Jake Burger pegó el jonrón más largo de 2025 para los Rangers… Entonces, ¿por qué estuvo en Triple-A y tres veces en la lista de lesionados?

La temporada ofensiva de 2025 de los Texas Rangers fue un desastre absoluto: .234 de promedio al bate, .684 de OPS, 175 jonrones; tan mala que el coordinador ofensivo fue despedido temprano. Llegó Bret Boone, exinfiltrador de las Grandes Ligas sin experiencia como coach, y curiosamente las cosas no mejoraron por arte de magia.
Pero en medio de esta tierra baldía ofensiva, Jake Burger conectó el jonrón más largo de la temporada: 442 pies, el más largo del equipo, por cierto.

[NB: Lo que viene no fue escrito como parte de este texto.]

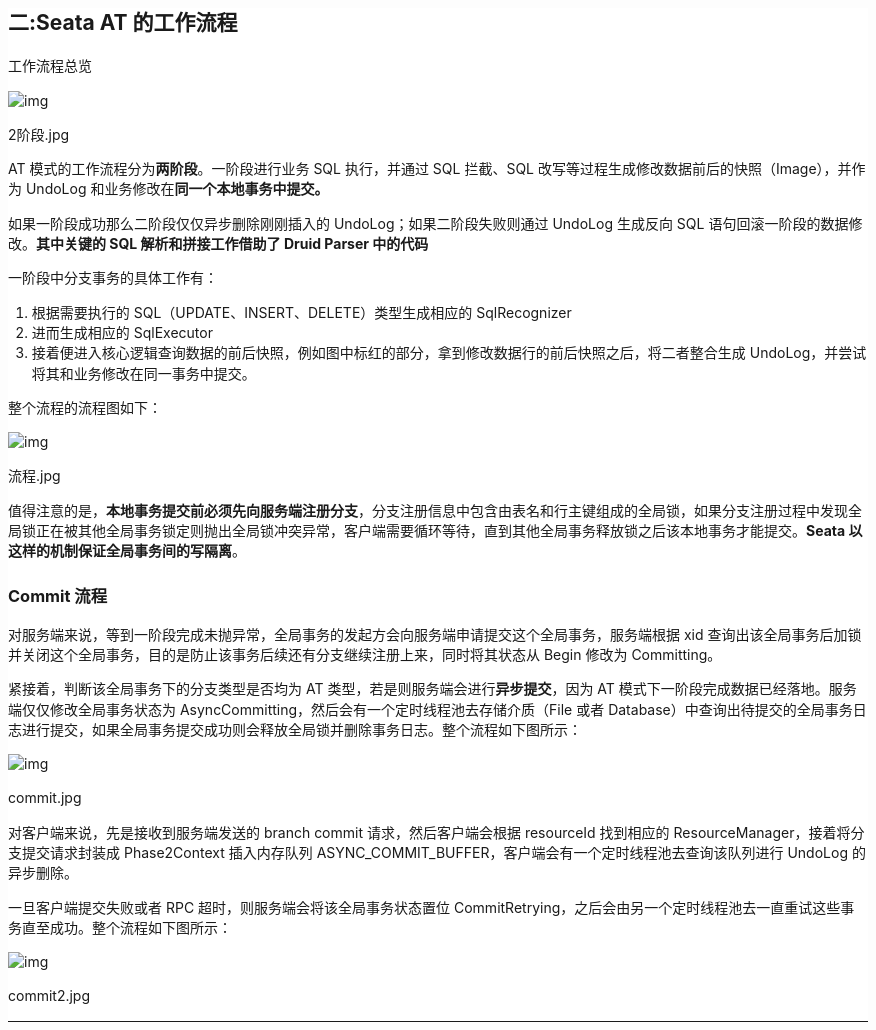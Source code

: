 ## 二:Seata AT 的工作流程

工作流程总览



![img](https:////upload-images.jianshu.io/upload_images/15854876-0ff135ff32db4ce2.jpg?imageMogr2/auto-orient/strip|imageView2/2/w/628/format/webp)

2阶段.jpg

AT 模式的工作流程分为**两阶段**。一阶段进行业务 SQL 执行，并通过 SQL 拦截、SQL 改写等过程生成修改数据前后的快照（Image），并作为 UndoLog 和业务修改在**同一个本地事务中提交。**

如果一阶段成功那么二阶段仅仅异步删除刚刚插入的 UndoLog；如果二阶段失败则通过 UndoLog 生成反向 SQL 语句回滚一阶段的数据修改。**其中关键的 SQL 解析和拼接工作借助了 Druid Parser 中的代码**

一阶段中分支事务的具体工作有：

1. 根据需要执行的 SQL（UPDATE、INSERT、DELETE）类型生成相应的 SqlRecognizer
2. 进而生成相应的 SqlExecutor
3. 接着便进入核心逻辑查询数据的前后快照，例如图中标红的部分，拿到修改数据行的前后快照之后，将二者整合生成 UndoLog，并尝试将其和业务修改在同一事务中提交。

整个流程的流程图如下：



![img](https:////upload-images.jianshu.io/upload_images/15854876-e7a8a65e1f7a8a80.jpg?imageMogr2/auto-orient/strip|imageView2/2/w/941/format/webp)

流程.jpg

值得注意的是，**本地事务提交前必须先向服务端注册分支**，分支注册信息中包含由表名和行主键组成的全局锁，如果分支注册过程中发现全局锁正在被其他全局事务锁定则抛出全局锁冲突异常，客户端需要循环等待，直到其他全局事务释放锁之后该本地事务才能提交。**Seata 以这样的机制保证全局事务间的写隔离**。

### Commit 流程

对服务端来说，等到一阶段完成未抛异常，全局事务的发起方会向服务端申请提交这个全局事务，服务端根据 xid 查询出该全局事务后加锁并关闭这个全局事务，目的是防止该事务后续还有分支继续注册上来，同时将其状态从 Begin 修改为 Committing。

紧接着，判断该全局事务下的分支类型是否均为 AT 类型，若是则服务端会进行**异步提交**，因为 AT 模式下一阶段完成数据已经落地。服务端仅仅修改全局事务状态为 AsyncCommitting，然后会有一个定时线程池去存储介质（File 或者 Database）中查询出待提交的全局事务日志进行提交，如果全局事务提交成功则会释放全局锁并删除事务日志。整个流程如下图所示：

![img](https:////upload-images.jianshu.io/upload_images/15854876-9de232c07dbf4d02.jpg?imageMogr2/auto-orient/strip|imageView2/2/w/645/format/webp)

commit.jpg



对客户端来说，先是接收到服务端发送的 branch commit 请求，然后客户端会根据 resourceId 找到相应的 ResourceManager，接着将分支提交请求封装成 Phase2Context 插入内存队列 ASYNC_COMMIT_BUFFER，客户端会有一个定时线程池去查询该队列进行 UndoLog 的异步删除。

一旦客户端提交失败或者 RPC 超时，则服务端会将该全局事务状态置位 CommitRetrying，之后会由另一个定时线程池去一直重试这些事务直至成功。整个流程如下图所示：



![img](https:////upload-images.jianshu.io/upload_images/15854876-f7bb7da81d2ac89f.jpg?imageMogr2/auto-orient/strip|imageView2/2/w/681/format/webp)

commit2.jpg

------
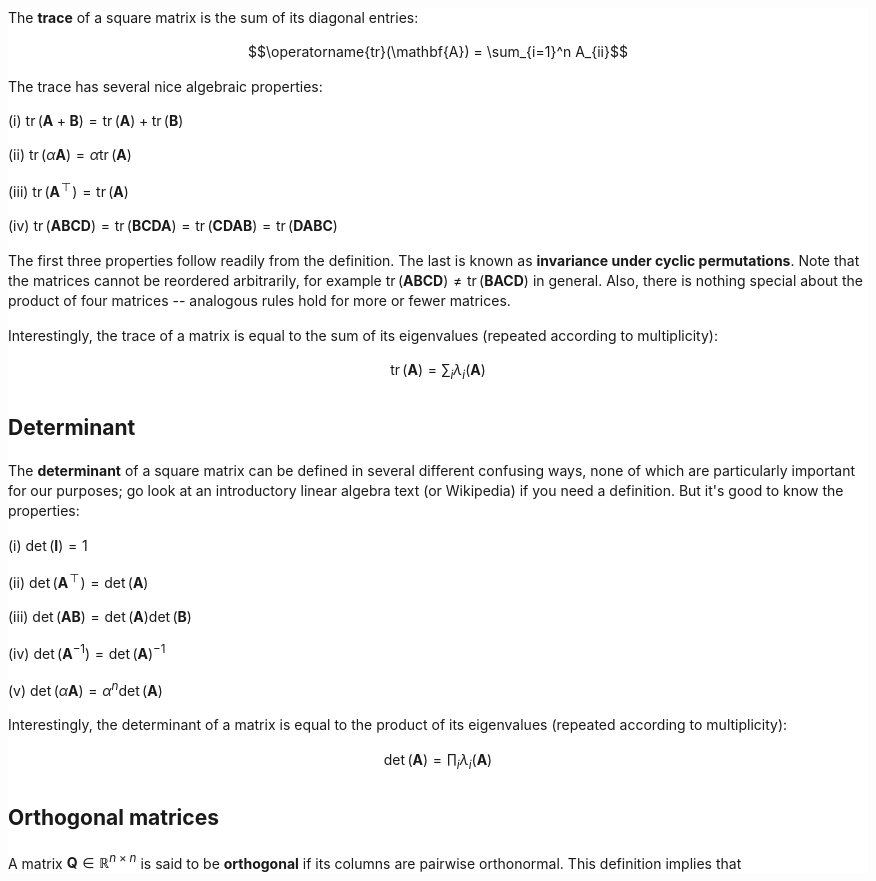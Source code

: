 The **trace** of a square matrix is the sum of its diagonal entries:

$$\operatorname{tr}(\mathbf{A}) = \sum_{i=1}^n A_{ii}$$

The trace has several nice
algebraic properties:

(i) $\operatorname{tr}(\mathbf{A}+\mathbf{B}) = \operatorname{tr}(\mathbf{A}) + \operatorname{tr}(\mathbf{B})$

(ii) $\operatorname{tr}(\alpha\mathbf{A}) = \alpha\operatorname{tr}(\mathbf{A})$

(iii) $\operatorname{tr}(\mathbf{A}^{\!\top\!}) = \operatorname{tr}(\mathbf{A})$

(iv) $\operatorname{tr}(\mathbf{A}\mathbf{B}\mathbf{C}\mathbf{D}) = \operatorname{tr}(\mathbf{B}\mathbf{C}\mathbf{D}\mathbf{A}) = \operatorname{tr}(\mathbf{C}\mathbf{D}\mathbf{A}\mathbf{B}) = \operatorname{tr}(\mathbf{D}\mathbf{A}\mathbf{B}\mathbf{C})$

The first three properties follow readily from the definition. The last
is known as **invariance under cyclic permutations**. Note that the
matrices cannot be reordered arbitrarily, for example
$\operatorname{tr}(\mathbf{A}\mathbf{B}\mathbf{C}\mathbf{D}) \neq \operatorname{tr}(\mathbf{B}\mathbf{A}\mathbf{C}\mathbf{D})$
in general. Also, there is nothing special about the product of four
matrices -- analogous rules hold for more or fewer matrices.

Interestingly, the trace of a matrix is equal to the sum of its
eigenvalues (repeated according to multiplicity):

$$\operatorname{tr}(\mathbf{A}) = \sum_i \lambda_i(\mathbf{A})$$

## Determinant

The **determinant** of a square matrix can be defined in several
different confusing ways, none of which are particularly important for
our purposes; go look at an introductory linear algebra text (or
Wikipedia) if you need a definition. But it's good to know the
properties:

(i) $\det(\mathbf{I}) = 1$

(ii) $\det(\mathbf{A}^{\!\top\!}) = \det(\mathbf{A})$

(iii) $\det(\mathbf{A}\mathbf{B}) = \det(\mathbf{A})\det(\mathbf{B})$

(iv) $\det(\mathbf{A}^{-1}) = \det(\mathbf{A})^{-1}$

(v) $\det(\alpha\mathbf{A}) = \alpha^n \det(\mathbf{A})$

Interestingly, the determinant of a matrix is equal to the product of
its eigenvalues (repeated according to multiplicity):

$$\det(\mathbf{A}) = \prod_i \lambda_i(\mathbf{A})$$

## Orthogonal matrices

A matrix $\mathbf{Q} \in \mathbb{R}^{n \times n}$ is said to be
**orthogonal** if its columns are pairwise orthonormal. This definition
implies that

Aun así, estuvo varias veces en la lista de lesionados, lo mandaron a Triple-A, tuvo un OPS pésimo de .687, y aún así terminó siendo la fuente del momento más épico del equipo.

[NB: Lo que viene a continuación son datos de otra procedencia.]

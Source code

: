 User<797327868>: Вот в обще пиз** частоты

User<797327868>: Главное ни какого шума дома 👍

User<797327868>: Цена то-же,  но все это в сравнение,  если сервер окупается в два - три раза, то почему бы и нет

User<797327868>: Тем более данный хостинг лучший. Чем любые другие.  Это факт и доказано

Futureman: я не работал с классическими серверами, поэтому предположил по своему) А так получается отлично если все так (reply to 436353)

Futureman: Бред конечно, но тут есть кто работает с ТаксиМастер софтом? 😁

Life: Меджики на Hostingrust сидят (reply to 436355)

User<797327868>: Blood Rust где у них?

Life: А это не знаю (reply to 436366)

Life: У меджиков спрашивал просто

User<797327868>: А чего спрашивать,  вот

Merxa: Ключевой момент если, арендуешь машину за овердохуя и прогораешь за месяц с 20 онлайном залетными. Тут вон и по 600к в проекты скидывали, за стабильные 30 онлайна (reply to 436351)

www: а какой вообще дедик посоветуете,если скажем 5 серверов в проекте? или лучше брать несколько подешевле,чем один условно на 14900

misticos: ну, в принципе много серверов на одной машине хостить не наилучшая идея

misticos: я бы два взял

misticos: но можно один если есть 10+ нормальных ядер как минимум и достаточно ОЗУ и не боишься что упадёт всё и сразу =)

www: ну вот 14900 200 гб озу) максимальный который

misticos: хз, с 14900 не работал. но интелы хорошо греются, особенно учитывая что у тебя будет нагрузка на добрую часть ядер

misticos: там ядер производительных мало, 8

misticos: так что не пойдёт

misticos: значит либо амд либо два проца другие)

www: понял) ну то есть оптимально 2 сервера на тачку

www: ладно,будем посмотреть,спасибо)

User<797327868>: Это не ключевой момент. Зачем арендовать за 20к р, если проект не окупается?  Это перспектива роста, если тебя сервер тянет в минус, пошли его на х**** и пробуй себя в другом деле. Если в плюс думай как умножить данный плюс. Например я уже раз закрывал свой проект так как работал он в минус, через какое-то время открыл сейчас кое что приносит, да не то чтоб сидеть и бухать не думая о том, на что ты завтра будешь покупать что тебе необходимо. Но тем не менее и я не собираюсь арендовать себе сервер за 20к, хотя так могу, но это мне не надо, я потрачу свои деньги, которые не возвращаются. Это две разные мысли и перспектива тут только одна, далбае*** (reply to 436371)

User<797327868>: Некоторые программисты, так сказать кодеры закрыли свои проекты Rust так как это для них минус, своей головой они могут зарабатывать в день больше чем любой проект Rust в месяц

Seamos sinceros: mandar a alguien como Burger a Triple-A no era para corregir su swing. Era para salvar la cara después de que una inversión de 10 millones no diera resultado. El mensaje era: 'Aún creemos en él... solo que no ahora, frente a los fanáticos.'
Lo dejé en mayo. No por las lesiones, sino porque su porcentaje de ponches era astronómico y bateaba elevados en un 48%. No puedes recuperarte en el fantasy con eso.
La mecánica del swing de Burger parece intentar hacer dos cosas a la vez: tirar todo al lado de revés y elevar. Es una receta para la inconsistencia, especialmente cuando tu tronco y muñecas están comprometidos.

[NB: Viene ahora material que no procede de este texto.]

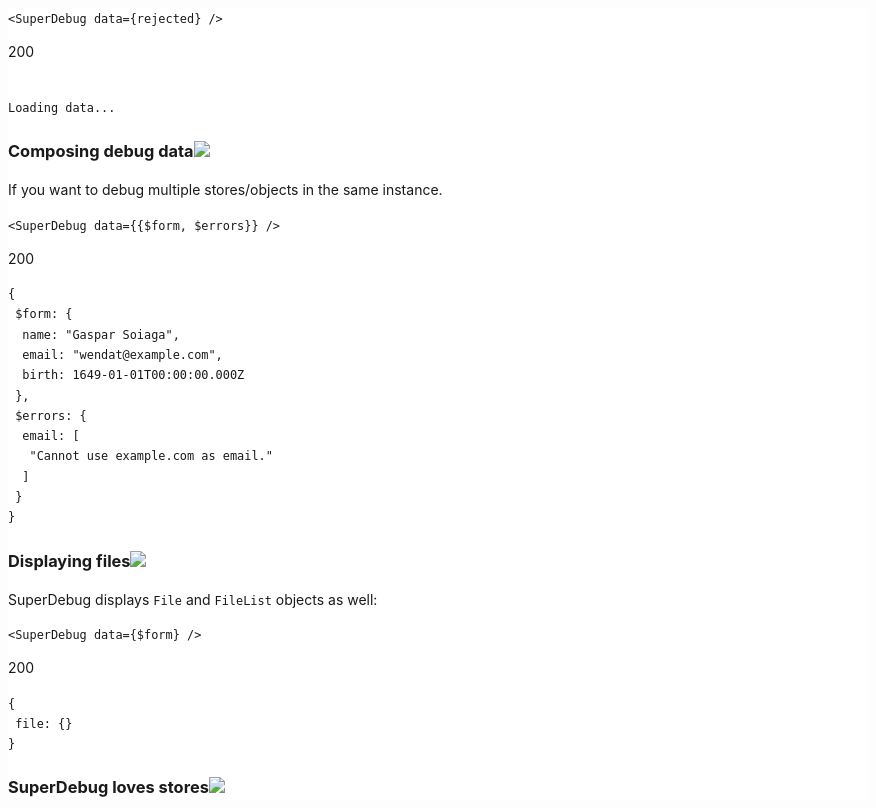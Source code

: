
 ```
<SuperDebug data={rejected} />
```

200

```

Loading data...

```

### Composing debug data[![](https://superforms.rocks/link.svg)](https://superforms.rocks/<#composing-debug-data>)

If you want to debug multiple stores/objects in the same instance.

```
<SuperDebug data={{$form, $errors}} />
```

200

```
{
 $form: {
  name: "Gaspar Soiaga",
  email: "wendat@example.com",
  birth: 1649-01-01T00:00:00.000Z
 },
 $errors: {
  email: [
   "Cannot use example.com as email."
  ]
 }
}
```

### Displaying files[![](https://superforms.rocks/link.svg)](https://superforms.rocks/<#displaying-files>)

SuperDebug displays `File` and `FileList` objects as well:

```
<SuperDebug data={$form} />
```

200

```
{
 file: {}
}
```

### SuperDebug loves stores[![](https://superforms.rocks/link.svg)](https://superforms.rocks/<#superdebug-loves-stores>)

Todos subestiman a Boone. Heredó un desastre y logró mantener el motor encendido. Dale una primavera completa y a un Burger sano, y luego juzguen.
¿Crees que la salud es un botón de reinicio mágico? Una muñeca recuperada no arreglará defectos en el swing arraigados en una secuencia incorrecta. Necesita meses de corrección con sensores, no solo esperanza.
Mira, he visto a esta franquicia echar a perder ventajas, intercambios y nóminas durante 30 años. Si Burger conecta 30 jonrones el año que viene, le perdono cada estancia en la lista de lesionados. Un bate mágico lo supera todo.
La gente olvida: 442 pies no significan nada sin contexto. En Tropicana, eso es un elevado profundo. En Globe Life? Saca las plantas y rompe el vaso de refresco de un fanático. La geometría del estadio importa.
Ah, conozco los caprichos del estadio. Pero la próxima vez que ese jonrón de 442 pies caiga en mis nachos, me quedo con la pelota. Vale cada temporada de acidez.